Joss Whedon's Much Ado About Nothing

Here's the formula for determining whether you'll like Joss Whedon's take on Much Ado About Nothing.  If you like Joss Whedon, there's a good chance you'll like it.  If you aren't one of the faithful, you may not;  the widespread good reviews this is getting may be proving me wrong, but this feels Whedony enough to me that I could imagine those who aren't part of the cult being turned off by it.  There's a further test, though;  if you like Joss Whedon, I'd guess there's still a fair chance that you care enough about Shakespeare to have definite views on how he should be filmed, and then, maybe you like this, maybe you don't. 

I'm part of the cult, I guess, and I do care about Shakespeare, but I think my standards for a Shakespearean production are probably fairly lenient.  Basically, I want the actors to sound like they know what they're saying.  I want the language respected, and for me that means I want it spoken like it means something.  This film meets that standard, by and large;  only Spencer Treat Clark as Borachio sounds overwhelmed by the diction.  Everyone else delivers their lines so that you can sense the intelligence that wrote them, as well as the feelings of the characters who are supposed to be feeling them.

I think that's probably the film's strength:  that it puts the language front and center.  Even the decision to film in black and white, whatever motivated it, has the effect (for me) of deemphasizing spectacle (something the modern setting already does) in favor of language. 

On the other hand, I didn't find myself laughing at most of the jokes in what is, really, a very funny play.  I did laugh during this film, but more at the jokes Whedon inserts - little bits of non-scriptural business, camera work, etc. (what he does with the line "even if she were an Ethiope" is classic Whedon).  For the most part I found myself appreciating the jokes, thinking about them, rather than reacting to them.

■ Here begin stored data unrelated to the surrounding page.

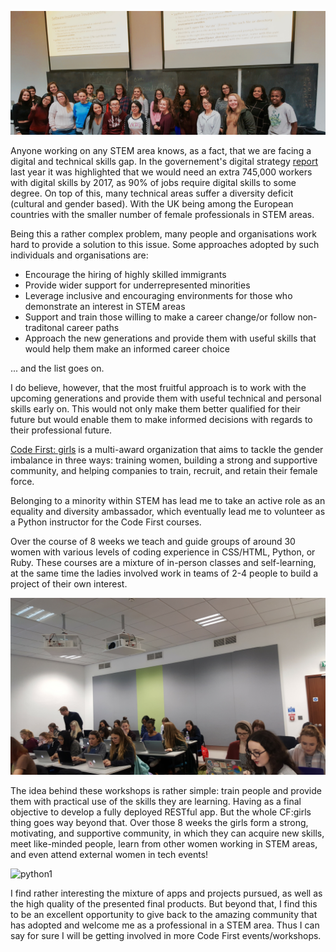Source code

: <!--
.. title: Sheffield Code First:girls
.. author: Tania Allard
.. slug: sheffield-code-firstgirls
.. date: 2017-05-18 09:32:49 UTC+01:00
.. tags:
.. category:
.. link:
.. description:
.. type: text
-->


![python1](/images/CF_python1.jpg)

Anyone working on any STEM area knows, as a fact, that we are facing a digital and technical skills gap.  In the governement's digital strategy [report](https://www.bbc.co.uk/news/business-36510266) last year it
was highlighted that we would need an extra 745,000 workers with digital skills by 2017, as 90% of jobs require digital skills to some degree.
On top of this, many technical areas suffer a diversity deficit (cultural and gender based).
With the UK being among the European countries with the smaller number of female
professionals in STEM areas.

Being this a rather complex problem, many people and organisations work hard to provide a solution to this issue.  Some approaches adopted by such individuals and organisations are:

* Encourage the hiring of highly skilled immigrants
* Provide wider support for underrepresented minorities
* Leverage inclusive and encouraging environments for those who
demonstrate an interest in STEM areas
* Support and train those willing to make a career change/or follow non-traditonal career paths
* Approach the new generations and provide them with useful skills that would help them
make an informed career choice

... and the list goes on.

I do believe, however, that the most fruitful approach is to work with the upcoming generations and provide them with useful technical and personal skills early on. This would not only make them better qualified for their future but would enable them to make informed decisions with regards to their professional future.

[Code First: girls](https://www.codefirstgirls.org.uk) is a multi-award organization that aims to tackle the gender imbalance in three ways: training women, building a strong and supportive community, and helping companies to train, recruit, and retain their female force.

Belonging to a minority within STEM has lead me to take an active role as an equality and diversity ambassador, which eventually lead me to volunteer as a Python instructor for the Code First courses.

Over the course of 8 weeks we teach and guide groups of around 30 women with various levels of coding experience in CSS/HTML, Python, or Ruby. These courses are a mixture of in-person classes and self-learning, at the same time the ladies involved work in teams of 2-4 people to build a project of their own interest.

![python1](/images/CF_python3.jpg)

The idea behind these workshops is rather simple: train people and provide them with practical use of the skills they are learning. Having as a final objective to develop a fully deployed RESTful app. But the whole CF:girls thing goes way beyond that. Over those 8 weeks the girls form a strong, motivating, and supportive community, in which they can acquire new skills, meet like-minded people, learn from other women working in STEM areas, and even attend external women in tech events!

![python1](/images/CF_python2.jpg)


 I find rather interesting the mixture of apps and projects pursued, as well as the high quality of the presented final products. But beyond that, I find this to be an excellent opportunity to give back to the amazing community that has adopted and welcome me as a professional in a STEM area. Thus I can say for sure I will be getting involved in more Code First events/workshops.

I'm not going to say this is necessarily a bad thing.  But it does make me appreciate the Branagh adaptation of twenty years ago even more than I already did;  for all its flaws (and it has a few), it approaches the humor with a naïve brio that makes it work more or less as I imagine it might have worked in Shakespeare's day.  At least, I laugh at that film quite frequently. 

3 comments:

Matt said...

I'm part of the cult, I guess, and I do care about Shakespeare, but I think my standards for a Shakespearean production are probably fairly lenient.

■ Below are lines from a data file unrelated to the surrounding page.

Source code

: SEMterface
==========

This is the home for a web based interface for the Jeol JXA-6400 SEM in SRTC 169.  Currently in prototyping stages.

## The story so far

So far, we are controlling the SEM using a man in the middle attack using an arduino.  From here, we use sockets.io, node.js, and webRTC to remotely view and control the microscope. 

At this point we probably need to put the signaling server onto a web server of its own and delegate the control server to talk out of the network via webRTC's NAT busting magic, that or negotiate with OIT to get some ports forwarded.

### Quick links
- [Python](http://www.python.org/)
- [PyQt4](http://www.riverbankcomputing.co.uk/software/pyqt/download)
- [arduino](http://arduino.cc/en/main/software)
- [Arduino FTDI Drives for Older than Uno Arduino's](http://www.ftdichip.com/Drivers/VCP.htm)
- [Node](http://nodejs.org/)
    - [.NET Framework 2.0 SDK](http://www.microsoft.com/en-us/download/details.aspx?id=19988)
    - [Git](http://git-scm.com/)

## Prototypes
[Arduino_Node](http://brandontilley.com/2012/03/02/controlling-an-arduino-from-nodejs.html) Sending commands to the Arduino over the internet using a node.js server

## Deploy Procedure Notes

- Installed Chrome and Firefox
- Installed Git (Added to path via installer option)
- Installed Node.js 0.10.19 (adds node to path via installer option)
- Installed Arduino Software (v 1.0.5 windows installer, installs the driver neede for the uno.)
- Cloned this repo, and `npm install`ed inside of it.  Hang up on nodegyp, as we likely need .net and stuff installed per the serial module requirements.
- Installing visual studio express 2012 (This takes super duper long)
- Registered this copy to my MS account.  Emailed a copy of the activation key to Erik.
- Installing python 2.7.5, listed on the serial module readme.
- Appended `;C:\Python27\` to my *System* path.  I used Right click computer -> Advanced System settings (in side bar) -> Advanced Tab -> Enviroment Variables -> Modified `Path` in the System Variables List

After reading that sentence I'm still not sure which cult you mean. I'm leaning 60% towards the Whedon cult, but it could definitely be Shakespearism.

How was the music? I hear he composed it all himself.

Tanuki said...

The Whedon cult I mentioned in the previous paragraph is what I mean. I can't imagine "caring about Shakespeare" being described (accurately) as "a cult."

Whedon often composes music for his things. In this case it was a matter of setting some of Shakespeare's lyrics to music - and he turns "Hey Nonny Nonny" into Starbucks-safe adult-contemporary cocktail-party crooning. Which is kind of sly, I guess.

Matt said...

What, you've never heard of the Cult of Shakespeare? The German Romantics were all over that!

Huh, I've heard Whedon's songs before (obviously, I watched Buffy) but I was under the clearly mistaken misimpression that this was the first time he'd composed, like, incidental music, soundtrack stuff without lyrics.